**Problem statement:**
Return each record unchanged and drop the images.

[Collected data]

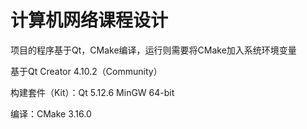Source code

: # 计算机网络课程设计

项目的程序基于Qt，CMake编译，运行则需要将CMake加入系统环境变量

基于Qt Creator 4.10.2（Community）

构建套件（Kit）：Qt 5.12.6 MinGW 64-bit

编译：CMake 3.16.0
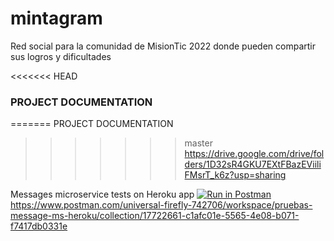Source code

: # mintagram
Red social para la comunidad de MisionTic 2022 donde pueden compartir sus logros y dificultades

<<<<<<< HEAD
### PROJECT DOCUMENTATION
=======
PROJECT DOCUMENTATION
>>>>>>> master
https://drive.google.com/drive/folders/1D32sR4GKU7EXtFBazEViiliFMsrT_k6z?usp=sharing

Messages microservice tests on Heroku app
[![Run in Postman](https://run.pstmn.io/button.svg)](https://app.getpostman.com/run-collection/17722661-c1afc01e-5565-4e08-b071-f7417db0331e?action=collection%2Ffork&collection-url=entityId%3D17722661-c1afc01e-5565-4e08-b071-f7417db0331e%26entityType%3Dcollection%26workspaceId%3D4d7e3ba7-d42d-4470-a7eb-ee1919f49f2d#?env%5BNew%20Environment%5D=W10=)
https://www.postman.com/universal-firefly-742706/workspace/pruebas-message-ms-heroku/collection/17722661-c1afc01e-5565-4e08-b071-f7417db0331e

**Exercise result:**
Source code

: # 计算机网络课程设计

项目的程序基于Qt，CMake编译，运行则需要将CMake加入系统环境变量

基于Qt Creator 4.10.2（Community）

构建套件（Kit）：Qt 5.12.6 MinGW 64-bit

编译：CMake 3.16.0
Source code

: # mintagram
Red social para la comunidad de MisionTic 2022 donde pueden compartir sus logros y dificultades

<<<<<<< HEAD
### PROJECT DOCUMENTATION
=======
PROJECT DOCUMENTATION
>>>>>>> master
https://drive.google.com/drive/folders/1D32sR4GKU7EXtFBazEViiliFMsrT_k6z?usp=sharing

Messages microservice tests on Heroku app
[![Run in Postman](https://run.pstmn.io/button.svg)](https://app.getpostman.com/run-collection/17722661-c1afc01e-5565-4e08-b071-f7417db0331e?action=collection%2Ffork&collection-url=entityId%3D17722661-c1afc01e-5565-4e08-b071-f7417db0331e%26entityType%3Dcollection%26workspaceId%3D4d7e3ba7-d42d-4470-a7eb-ee1919f49f2d#?env%5BNew%20Environment%5D=W10=)
https://www.postman.com/universal-firefly-742706/workspace/pruebas-message-ms-heroku/collection/17722661-c1afc01e-5565-4e08-b071-f7417db0331e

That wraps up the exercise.